Thank you for any suggestions.

Question 21

One thing you can try is to compile one single pattern like "\b(word1|word2|word3)\b".

Because re relies on C code to do the actual matching, the savings can be dramatic.

As @pvg pointed out in the comments, it also benefits from single pass matching.

If your words are not regex, Eric’s answer is faster.

Question 22

TLDR

Use this method (with set lookup) if you want the fastest solution. For a dataset similar to the OP’s, it’s approximately 2000 times faster than the accepted answer.

If you insist on using a regex for lookup, use this trie-based version, which is still 1000 times faster than a regex union.

Theory

If your sentences aren’t humongous strings, it’s probably feasible to process many more than 50 per second.

If you save all the banned words into a set, it will be very fast to check if another word is included in that set.

Pack the logic into a function, give this function as argument to re.sub and you’re done!

Code

import re
with open('/usr/share/dict/american-english') as wordbook:
    banned_words = set(word.strip().lower() for word in wordbook)


def delete_banned_words(matchobj):
    word = matchobj.group(0)
    if word.lower() in banned_words:
        return ""
    else:
        return word

sentences = ["I'm eric.
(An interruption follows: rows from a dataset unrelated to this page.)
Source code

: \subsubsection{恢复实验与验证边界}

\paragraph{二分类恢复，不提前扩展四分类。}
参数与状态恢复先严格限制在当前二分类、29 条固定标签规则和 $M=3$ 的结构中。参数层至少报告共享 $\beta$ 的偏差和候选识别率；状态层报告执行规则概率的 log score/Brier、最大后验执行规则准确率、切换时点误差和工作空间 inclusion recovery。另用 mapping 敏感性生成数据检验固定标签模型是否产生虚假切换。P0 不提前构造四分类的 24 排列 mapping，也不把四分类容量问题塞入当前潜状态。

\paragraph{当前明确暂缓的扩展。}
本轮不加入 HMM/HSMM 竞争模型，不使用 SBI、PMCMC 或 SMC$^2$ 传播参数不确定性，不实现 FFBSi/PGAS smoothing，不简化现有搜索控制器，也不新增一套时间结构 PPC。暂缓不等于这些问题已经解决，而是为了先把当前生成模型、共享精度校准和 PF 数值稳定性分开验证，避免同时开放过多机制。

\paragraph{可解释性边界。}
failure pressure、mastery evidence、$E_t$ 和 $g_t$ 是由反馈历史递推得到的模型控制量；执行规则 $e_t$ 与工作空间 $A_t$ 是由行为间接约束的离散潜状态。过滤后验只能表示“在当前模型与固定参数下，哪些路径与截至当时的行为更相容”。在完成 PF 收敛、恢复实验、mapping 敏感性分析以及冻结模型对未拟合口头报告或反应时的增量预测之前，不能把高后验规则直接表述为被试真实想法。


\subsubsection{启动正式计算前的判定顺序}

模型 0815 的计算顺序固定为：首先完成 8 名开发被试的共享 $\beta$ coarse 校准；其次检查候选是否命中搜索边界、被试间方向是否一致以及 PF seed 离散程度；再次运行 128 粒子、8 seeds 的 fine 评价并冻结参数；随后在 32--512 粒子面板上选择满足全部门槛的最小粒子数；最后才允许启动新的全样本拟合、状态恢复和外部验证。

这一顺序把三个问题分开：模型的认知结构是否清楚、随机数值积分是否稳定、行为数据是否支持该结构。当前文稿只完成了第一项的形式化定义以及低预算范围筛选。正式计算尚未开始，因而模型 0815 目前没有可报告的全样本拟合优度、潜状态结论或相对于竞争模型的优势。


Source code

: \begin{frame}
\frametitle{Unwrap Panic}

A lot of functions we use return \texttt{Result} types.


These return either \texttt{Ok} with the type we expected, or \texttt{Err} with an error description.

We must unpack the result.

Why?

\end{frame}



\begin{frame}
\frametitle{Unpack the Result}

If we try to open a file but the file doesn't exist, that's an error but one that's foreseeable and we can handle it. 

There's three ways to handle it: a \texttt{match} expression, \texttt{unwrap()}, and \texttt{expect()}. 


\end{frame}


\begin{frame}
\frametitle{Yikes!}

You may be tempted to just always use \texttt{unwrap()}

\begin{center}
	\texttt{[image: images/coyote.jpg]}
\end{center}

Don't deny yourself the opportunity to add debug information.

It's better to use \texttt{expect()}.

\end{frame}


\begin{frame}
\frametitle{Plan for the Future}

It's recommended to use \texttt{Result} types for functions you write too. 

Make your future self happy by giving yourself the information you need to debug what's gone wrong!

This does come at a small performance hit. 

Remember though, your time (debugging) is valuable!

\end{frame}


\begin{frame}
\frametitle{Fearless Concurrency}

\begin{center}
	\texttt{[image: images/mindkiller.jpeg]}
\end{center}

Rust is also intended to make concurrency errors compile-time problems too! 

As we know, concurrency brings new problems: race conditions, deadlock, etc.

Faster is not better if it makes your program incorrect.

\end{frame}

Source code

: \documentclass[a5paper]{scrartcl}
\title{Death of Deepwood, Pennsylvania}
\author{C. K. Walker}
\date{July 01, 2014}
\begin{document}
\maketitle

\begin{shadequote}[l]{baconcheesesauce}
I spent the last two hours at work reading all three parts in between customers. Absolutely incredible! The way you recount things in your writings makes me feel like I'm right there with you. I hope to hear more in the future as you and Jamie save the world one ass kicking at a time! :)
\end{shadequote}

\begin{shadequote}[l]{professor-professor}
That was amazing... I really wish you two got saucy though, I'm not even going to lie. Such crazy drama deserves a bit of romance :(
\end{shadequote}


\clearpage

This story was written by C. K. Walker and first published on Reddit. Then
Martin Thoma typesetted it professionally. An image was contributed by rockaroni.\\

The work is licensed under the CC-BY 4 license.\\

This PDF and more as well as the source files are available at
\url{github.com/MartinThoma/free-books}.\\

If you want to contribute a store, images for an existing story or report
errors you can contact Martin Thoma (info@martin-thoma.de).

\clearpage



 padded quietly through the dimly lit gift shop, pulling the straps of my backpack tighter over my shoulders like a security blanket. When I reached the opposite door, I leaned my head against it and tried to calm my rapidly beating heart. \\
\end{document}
Welcome here!", "Another boring sentence.",
             "GiraffeElephantBoat", "sfgsdg sdwerha aswertwe"] * 250000

word_pattern = re.compile('\w+')

for sentence in sentences:
    sentence = word_pattern.sub(delete_banned_words, sentence)

Converted sentences are:

' .  !
  .
GiraffeElephantBoat
sfgsdg sdwerha aswertwe

Note that:

the search is case-insensitive (thanks to lower())
replacing a word with "" might leave two spaces (as in your code)
With python3, \w+ also matches accented characters (e.g. "ångström").
Any non-word character (tab, space, newline, marks, …) will stay untouched.

Performance

There are a million sentences, banned_words has almost 100000 words and the script runs in less than 7s.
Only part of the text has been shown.